Blue Jays: Bowden- “Vlad Guerrero Jr. is the MVP, and it’s not even close.”
By Dave Litman
For several months during this baseball season, as we all marvelled at the two-way exploits of Shohei Ohtani, it seemed to have been a foregone conclusion that the Los Angeles Angels star pitcher and hitter would be named the American League MVP.
Now, that notion is being challenged, as Vladimir Guerrero Jr. is on a late-season tear, and the debate has been heating up again in all corners of the baseball world.
At least one MLB insider believes the race is Vladdy’s to win, hands down.
“Vladimir Guerrero Jr. is the MVP, and it’s not even close,” said former major league general manager Jim Bowden Sunday morning on MLB Network Radio on SiriusXM. “I don’t even think it’s a debate anymore like some people do. He’s the MVP.”
There’s no doubt that Vlad’s numbers are MVP-worthy.
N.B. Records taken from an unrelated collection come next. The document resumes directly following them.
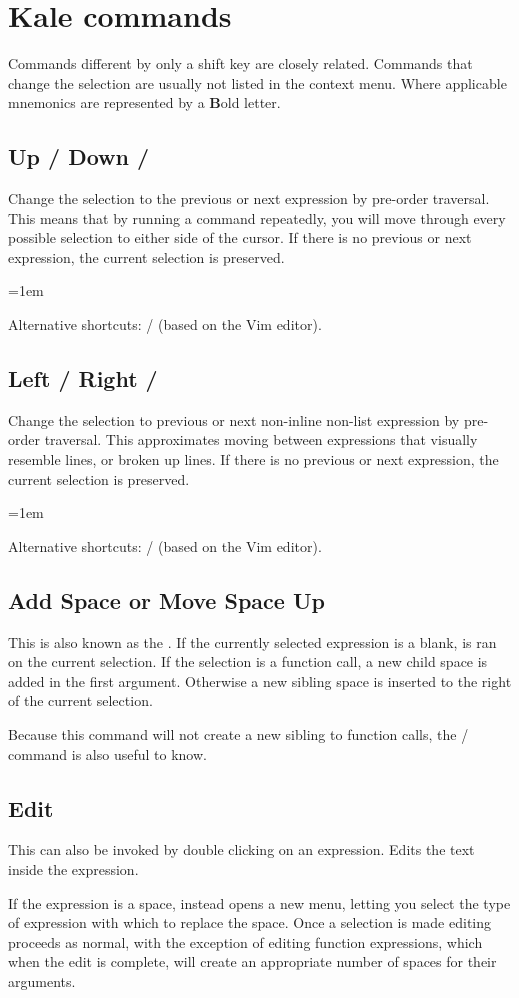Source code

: \chapter{Kale commands}
\newcommand{\shortcut}[3]{\section[#1]{#1 \hfill #2}\label{cmd:#3}}
\newcommand{\pskip}[1]{{\parskip=1em\par\noindent #1}}

Commands different by only a shift key \keys{\shift} are closely
related. Commands that change the selection are usually not listed in the
context menu. Where applicable mnemonics are represented by a \textbf{B}old
letter.

\shortcut{Up / Down}{\ak{^} / }{up_down}
Change the selection to the previous or next expression by pre-order traversal.
This means that by running a command repeatedly, you will move through every
possible selection to either side of the cursor. If there is no previous or
next expression, the current selection is preserved.
\pskip{Alternative shortcuts:  /  (based on the Vim editor).}

\shortcut{Left / Right}{\ak{<} / \ak{>}}{left_right}
Change the selection to previous or next non-inline non-list expression by
pre-order traversal. This approximates moving between expressions that visually
resemble lines, or broken up lines. If there is no previous or next expression,
the current selection is preserved.
\pskip{Alternative shortcuts:  /  (based on the Vim editor).}

\shortcut{Add Space or Move Space Up}{\keys{\SPACE}}{smart_space}
This is also known as the . If the currently selected
expression is a blank, \hyperref[cmd:move_up]{} is ran on the
current selection. If the selection is a function call, a new child space
is added in the first argument. Otherwise a new sibling space is inserted to
the right of the current selection. 

Because this command will not create a new sibling to function calls, the 
\hyperref[cmd:new_line]{}
 /  
command is also useful to know.

\shortcut{Edit}{\keys{\return}}{edit}
This can also be invoked by double clicking on an expression. Edits the text
inside the expression.

If the expression is a space, instead opens a new menu,
letting you select the type of expression with which to replace the space. 
Once a selection is made editing proceeds as normal, with the exception of
editing function expressions, which when the edit is complete, will create
an appropriate number of spaces for their arguments.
Going into Sunday’s play, he’s not only two-thirds of the way to the traditional “Triple Crown”—Batting Average: .318 (1st); Home Runs: 46 (1st); RBI: 104 (T-4th), but he also leads the league in a number of other categories, including runs scored, on-base percentage, slugging (and therefore, of course, OPS), and WAR.
The Triple Crown has only been won once since 1967 (Miguel Cabrera, 2012). and if he were to pull it off at age 22, Guerrero would be the youngest to win it in baseball history, surpassing the great Ted Williams, who turned 24 when he accomplished the feat in 1942.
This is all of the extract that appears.